** Opening Records to use block **

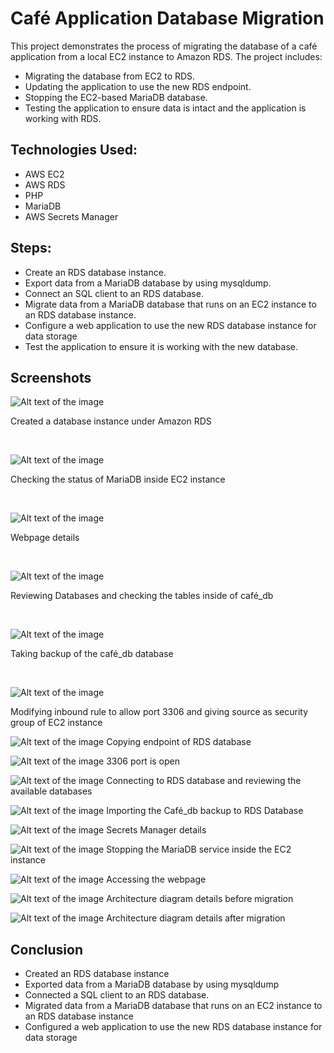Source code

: # Café Application Database Migration

This project demonstrates the process of migrating the database of a café application from a local EC2 instance to Amazon RDS. The project includes:

- Migrating the database from EC2 to RDS.
- Updating the application to use the new RDS endpoint.
- Stopping the EC2-based MariaDB database.
- Testing the application to ensure data is intact and the application is working with RDS.

## Technologies Used:
- AWS EC2
- AWS RDS
- PHP
- MariaDB
- AWS Secrets Manager

## Steps:
- Create an RDS database instance.
- Export data from a MariaDB database by using mysqldump.
- Connect an SQL client to an RDS database.
- Migrate data from a MariaDB database that runs on an EC2 instance to an RDS database instance.
- Configure a web application to use the new RDS database instance for data storage
- Test the application to ensure it is working with the new database.

## Screenshots

![Alt text of the image](https://github.com/BasilTAlias/AWS-DB-Migration/blob/main/images/1.png)

Created a database instance under Amazon RDS

$~$

![Alt text of the image](https://github.com/BasilTAlias/AWS-DB-Migration/blob/main/images/2.png)

Checking the status of MariaDB inside EC2 instance

$~$

![Alt text of the image](https://github.com/BasilTAlias/AWS-DB-Migration/blob/main/images/3.png)

Webpage details

$~$

![Alt text of the image](https://github.com/BasilTAlias/AWS-DB-Migration/blob/main/images/4.png)

Reviewing Databases and checking the tables inside of café_db

$~$

![Alt text of the image](https://github.com/BasilTAlias/AWS-DB-Migration/blob/main/images/5.png)

Taking backup of the café_db database

$~$

![Alt text of the image](https://github.com/BasilTAlias/AWS-DB-Migration/blob/main/images/6.png)

Modifying inbound rule to allow port 3306 and giving source as security group of EC2 instance


![Alt text of the image](https://github.com/BasilTAlias/AWS-DB-Migration/blob/main/images/7.png)
 Copying endpoint of RDS database


![Alt text of the image](https://github.com/BasilTAlias/AWS-DB-Migration/blob/main/images/8.png)
3306 port is open


![Alt text of the image](https://github.com/BasilTAlias/AWS-DB-Migration/blob/main/images/9.png)
Connecting to RDS database and reviewing the available databases


![Alt text of the image](https://github.com/BasilTAlias/AWS-DB-Migration/blob/main/images/10.png)
Importing the Café_db backup to RDS Database



![Alt text of the image](https://github.com/BasilTAlias/AWS-DB-Migration/blob/main/images/11.png)
Secrets Manager details


![Alt text of the image](https://github.com/BasilTAlias/AWS-DB-Migration/blob/main/images/12.png)
Stopping the MariaDB service inside the EC2 instance


![Alt text of the image](https://github.com/BasilTAlias/AWS-DB-Migration/blob/main/images/13.png)
Accessing the webpage 


![Alt text of the image](https://github.com/BasilTAlias/AWS-DB-Migration/blob/main/images/14.png)
Architecture diagram details before migration


![Alt text of the image](https://github.com/BasilTAlias/AWS-DB-Migration/blob/main/images/15.png)
Architecture diagram details after migration 



## Conclusion
- Created an RDS database instance
- Exported data from a MariaDB database by using mysqldump
- Connected a SQL client to an RDS database.
- Migrated data from a MariaDB database that runs on an EC2 instance to an RDS database instance
- Configured a web application to use the new RDS database instance for data storage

** Closing Records to use block **

Task to carry out -> With both ends included, please retype exactly the lines from the line containing "Architecture diagram details after migration" to the final line of the data.

Task solution ->
Architecture diagram details after migration 



## Conclusion
- Created an RDS database instance
- Exported data from a MariaDB database by using mysqldump
- Connected a SQL client to an RDS database.
- Migrated data from a MariaDB database that runs on an EC2 instance to an RDS database instance
- Configured a web application to use the new RDS database instance for data storage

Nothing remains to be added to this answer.